"We have opposed the bill because of its omnibus nature. We insist upon having a debate on the floor of the House of Commons on each section of the omnibus bill because this should not be one bill."
It's become far too easy to throw Stephen Harper's words back at him. Yes, those are his words, delivered in 1994. Virtually every abuse of power Harper railed against during those years of Liberal majorities has now become his business as usual.
The man who opposed a bill because of its omnibus nature has now introduced his own sweeping piece of legislation. The man who once insisted on a Commons debate on every section of a bill now no longer seems interested in any debate at all.

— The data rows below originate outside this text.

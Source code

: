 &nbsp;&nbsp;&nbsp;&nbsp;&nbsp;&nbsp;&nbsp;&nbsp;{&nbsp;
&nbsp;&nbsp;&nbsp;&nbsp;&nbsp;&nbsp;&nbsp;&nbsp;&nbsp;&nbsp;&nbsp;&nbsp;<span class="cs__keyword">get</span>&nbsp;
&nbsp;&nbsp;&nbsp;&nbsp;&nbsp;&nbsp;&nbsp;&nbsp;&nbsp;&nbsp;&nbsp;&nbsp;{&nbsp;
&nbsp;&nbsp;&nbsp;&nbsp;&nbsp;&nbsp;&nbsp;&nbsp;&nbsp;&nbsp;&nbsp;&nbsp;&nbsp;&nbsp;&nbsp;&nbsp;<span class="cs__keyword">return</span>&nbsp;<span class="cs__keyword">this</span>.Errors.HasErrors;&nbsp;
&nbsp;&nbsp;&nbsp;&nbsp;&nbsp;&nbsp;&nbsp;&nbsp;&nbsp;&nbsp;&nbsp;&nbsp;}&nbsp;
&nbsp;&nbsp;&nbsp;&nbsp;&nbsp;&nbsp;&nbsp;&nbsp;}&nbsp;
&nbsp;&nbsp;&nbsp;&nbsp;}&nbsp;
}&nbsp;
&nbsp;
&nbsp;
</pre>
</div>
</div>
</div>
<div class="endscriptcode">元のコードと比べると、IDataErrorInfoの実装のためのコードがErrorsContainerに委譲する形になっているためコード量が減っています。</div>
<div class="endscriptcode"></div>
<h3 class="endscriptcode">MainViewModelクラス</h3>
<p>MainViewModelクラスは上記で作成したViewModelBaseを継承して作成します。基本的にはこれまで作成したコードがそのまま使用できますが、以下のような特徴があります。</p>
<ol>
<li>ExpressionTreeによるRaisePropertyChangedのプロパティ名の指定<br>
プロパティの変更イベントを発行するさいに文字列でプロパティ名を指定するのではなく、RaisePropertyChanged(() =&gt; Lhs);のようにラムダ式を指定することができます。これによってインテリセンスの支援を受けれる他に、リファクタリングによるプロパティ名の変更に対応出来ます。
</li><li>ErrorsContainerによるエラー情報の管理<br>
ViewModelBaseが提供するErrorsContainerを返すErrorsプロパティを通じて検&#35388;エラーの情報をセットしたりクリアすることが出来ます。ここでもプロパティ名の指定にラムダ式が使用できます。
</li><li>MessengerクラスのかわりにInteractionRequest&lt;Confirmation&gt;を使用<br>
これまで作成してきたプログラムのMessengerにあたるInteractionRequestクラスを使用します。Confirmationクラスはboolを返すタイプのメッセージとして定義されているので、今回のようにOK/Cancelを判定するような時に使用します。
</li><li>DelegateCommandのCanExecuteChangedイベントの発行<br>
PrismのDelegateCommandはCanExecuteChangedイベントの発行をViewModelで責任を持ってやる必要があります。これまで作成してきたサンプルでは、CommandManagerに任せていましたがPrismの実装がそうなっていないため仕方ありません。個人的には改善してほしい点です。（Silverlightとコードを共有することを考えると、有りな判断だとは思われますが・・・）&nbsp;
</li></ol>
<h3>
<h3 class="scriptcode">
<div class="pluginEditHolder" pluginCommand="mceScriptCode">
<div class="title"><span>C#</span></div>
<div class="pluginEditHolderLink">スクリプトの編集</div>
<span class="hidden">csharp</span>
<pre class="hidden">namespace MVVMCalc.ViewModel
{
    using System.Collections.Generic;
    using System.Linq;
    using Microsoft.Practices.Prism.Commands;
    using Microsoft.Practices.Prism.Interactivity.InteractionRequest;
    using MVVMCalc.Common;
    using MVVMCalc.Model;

It's an age-old pattern: Power corrupts.
The ultimate outcome is no mystery. With a single bill, the Conservatives will change nearly 70 different laws, hand environmental reviews to cabinet ministers, radically rework the Immigration Act, remove the body that oversees Canada's spy agency, rework old age security and EI, and most worryingly, decimate the Auditor General's staff. Stripping away accountability leads inevitably to corrupt behaviour. Elections have consequences: Majority parties get their way. But minority parties still have a right to shine a bright light on government plans, debate them and criticize them in public.
Attempting to turn off that light is a sinister step. It's anti-democratic. It's cowardly. And it abandons everything Stephen Harper once told Canadians he believes in.